Finn didn't push it. It wasn't his place. He'd passed the information on; what Doflamingo did with it was his own business.

They stood at the rail together for a while after that, not talking. The New World spread out ahead of them. Behind them, Mary Geoise was already gone below the horizon.

Eventually, Doflamingo said, "I've been thinking."

"About?"

"Dressrosa." He was looking at the sea, not at Finn. "I've been away from it for two months. It's a real kingdom now — a legitimate one, mine, built from nothing. There are people there who depend on it running properly." He paused. "The final curtain call of this era can be watched from anywhere. I don't need to follow you to the New World to see it end." He straightened up. "I'm going home."

Finn looked at him sideways. "Just like that."

"Just like that." Doflamingo smiled. "What, are you going to try to keep me?"

"How could I?" Finn said. "I'm an Admiral of the Marine and a representative of justice. I don't keep company with villains."

"And yet." Doflamingo spread his hands.

"And yet," Finn agreed, and laughed.

Doflamingo raised his hand. A white line shot upward from his fingers, catching a distant cloud formation, and he gathered himself to launch off the rail.

"Wait," Finn said.

He reached into his coat and came out with a small vial — glass, stoppered, containing something that caught the light like water but held it differently. He held it out.

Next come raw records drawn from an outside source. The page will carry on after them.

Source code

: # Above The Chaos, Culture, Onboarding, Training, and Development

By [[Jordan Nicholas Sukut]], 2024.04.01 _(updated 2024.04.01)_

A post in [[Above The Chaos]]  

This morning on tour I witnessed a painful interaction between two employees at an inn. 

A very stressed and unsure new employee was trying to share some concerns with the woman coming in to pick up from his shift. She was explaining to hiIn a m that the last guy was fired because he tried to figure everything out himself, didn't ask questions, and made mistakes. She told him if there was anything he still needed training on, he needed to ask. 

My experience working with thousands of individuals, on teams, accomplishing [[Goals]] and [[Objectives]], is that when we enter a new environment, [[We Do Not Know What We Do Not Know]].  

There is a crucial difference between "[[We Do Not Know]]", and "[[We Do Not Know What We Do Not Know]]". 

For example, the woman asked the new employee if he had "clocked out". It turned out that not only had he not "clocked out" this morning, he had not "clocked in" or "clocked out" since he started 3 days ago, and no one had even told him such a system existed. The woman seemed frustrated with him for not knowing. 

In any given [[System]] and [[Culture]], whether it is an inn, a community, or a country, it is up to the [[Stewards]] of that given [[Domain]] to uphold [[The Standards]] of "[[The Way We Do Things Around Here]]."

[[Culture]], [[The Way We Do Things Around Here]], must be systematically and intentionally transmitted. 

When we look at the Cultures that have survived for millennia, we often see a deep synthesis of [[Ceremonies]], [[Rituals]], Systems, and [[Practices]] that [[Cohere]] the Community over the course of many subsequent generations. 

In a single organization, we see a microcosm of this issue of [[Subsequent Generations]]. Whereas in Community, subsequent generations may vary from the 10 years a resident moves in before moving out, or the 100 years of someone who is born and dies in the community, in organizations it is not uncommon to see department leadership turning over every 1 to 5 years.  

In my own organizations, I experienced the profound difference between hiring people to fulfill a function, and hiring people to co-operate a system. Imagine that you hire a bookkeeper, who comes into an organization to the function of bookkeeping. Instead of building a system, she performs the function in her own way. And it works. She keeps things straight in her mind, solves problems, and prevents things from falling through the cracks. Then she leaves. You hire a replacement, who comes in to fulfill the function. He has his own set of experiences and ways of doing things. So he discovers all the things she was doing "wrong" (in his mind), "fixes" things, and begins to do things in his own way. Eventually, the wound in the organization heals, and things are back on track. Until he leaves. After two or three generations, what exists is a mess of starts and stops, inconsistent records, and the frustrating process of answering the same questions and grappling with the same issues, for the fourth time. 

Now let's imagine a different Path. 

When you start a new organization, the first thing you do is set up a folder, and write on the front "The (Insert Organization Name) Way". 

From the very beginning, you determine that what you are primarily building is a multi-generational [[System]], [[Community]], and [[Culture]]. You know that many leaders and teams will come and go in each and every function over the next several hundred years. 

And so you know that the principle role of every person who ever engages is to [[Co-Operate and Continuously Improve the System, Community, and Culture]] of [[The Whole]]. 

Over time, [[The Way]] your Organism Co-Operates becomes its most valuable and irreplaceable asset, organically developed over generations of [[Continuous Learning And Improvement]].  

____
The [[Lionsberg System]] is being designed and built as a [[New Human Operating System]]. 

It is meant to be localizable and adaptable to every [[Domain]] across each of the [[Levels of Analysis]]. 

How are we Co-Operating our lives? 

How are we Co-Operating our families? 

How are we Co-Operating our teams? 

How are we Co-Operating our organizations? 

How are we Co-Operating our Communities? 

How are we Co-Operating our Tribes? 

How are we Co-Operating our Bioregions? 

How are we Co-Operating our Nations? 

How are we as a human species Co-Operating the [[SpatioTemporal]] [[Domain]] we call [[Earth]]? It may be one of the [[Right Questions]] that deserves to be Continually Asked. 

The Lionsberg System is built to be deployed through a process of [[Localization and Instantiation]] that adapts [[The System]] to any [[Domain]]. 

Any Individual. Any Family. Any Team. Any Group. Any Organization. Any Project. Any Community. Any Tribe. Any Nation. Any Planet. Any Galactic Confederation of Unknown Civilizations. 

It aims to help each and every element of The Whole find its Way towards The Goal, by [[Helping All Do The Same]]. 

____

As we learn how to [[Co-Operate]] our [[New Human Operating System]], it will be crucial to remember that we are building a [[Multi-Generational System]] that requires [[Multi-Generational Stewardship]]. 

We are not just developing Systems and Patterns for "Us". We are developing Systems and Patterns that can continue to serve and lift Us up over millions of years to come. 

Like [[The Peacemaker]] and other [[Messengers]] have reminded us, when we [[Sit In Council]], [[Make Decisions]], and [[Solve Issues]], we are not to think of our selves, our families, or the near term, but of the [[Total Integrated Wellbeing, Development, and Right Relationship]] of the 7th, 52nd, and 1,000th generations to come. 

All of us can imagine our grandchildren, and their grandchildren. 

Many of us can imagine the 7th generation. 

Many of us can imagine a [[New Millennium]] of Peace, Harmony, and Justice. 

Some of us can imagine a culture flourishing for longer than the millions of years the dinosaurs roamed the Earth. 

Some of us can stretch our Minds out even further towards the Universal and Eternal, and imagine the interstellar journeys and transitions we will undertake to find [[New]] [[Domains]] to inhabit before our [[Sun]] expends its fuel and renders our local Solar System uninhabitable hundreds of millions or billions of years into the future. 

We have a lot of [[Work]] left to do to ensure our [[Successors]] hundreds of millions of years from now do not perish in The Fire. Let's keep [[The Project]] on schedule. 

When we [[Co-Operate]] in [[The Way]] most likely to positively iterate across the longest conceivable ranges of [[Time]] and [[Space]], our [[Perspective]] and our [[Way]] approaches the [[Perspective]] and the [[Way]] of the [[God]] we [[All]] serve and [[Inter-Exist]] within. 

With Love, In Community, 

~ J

Doflamingo took it. He turned it in his fingers, and his eyes went to Finn's face for a moment with something that might have been a question. Then his gaze dropped back to the vial, and understanding moved through his expression.

He had seen Tsuru recently. Sengoku. He had noticed, without entirely processing it, that neither of them looked quite their age anymore.

"I see," Doflamingo said. He turned the vial over once more, then closed his fist around it. "Don't expect me to say thank you."

"Get out of here," Finn said.

Doflamingo grinned. He kicked off the rail and the white string carried him upward, the pink coat catching the wind as he rose — loose and bright against the gray-blue sky, exactly the kind of silhouette that was impossible to take seriously and impossible to look away from. He rose until he was small against the clouds, and then he paused.

He looked back down at the ship. At Finn, who was still watching.

"Thank you, Finn," he called.

Then he was gone, the pink coat vanishing into the weather of the New World.

Finn stood at the rail a moment longer. "Didn't I tell you not to say that?" he said, to no one in particular. A smile settled on his face and stayed there.

He turned away from the rail. Behind him the sea stretched on, the sky ahead bright with the particular quality of light that meant distance still to cover.

"Speed up!" he called to the deck. "Target: G-1!"

Every gathering has an end. Doflamingo had found his, and he was walking toward it. That was enough.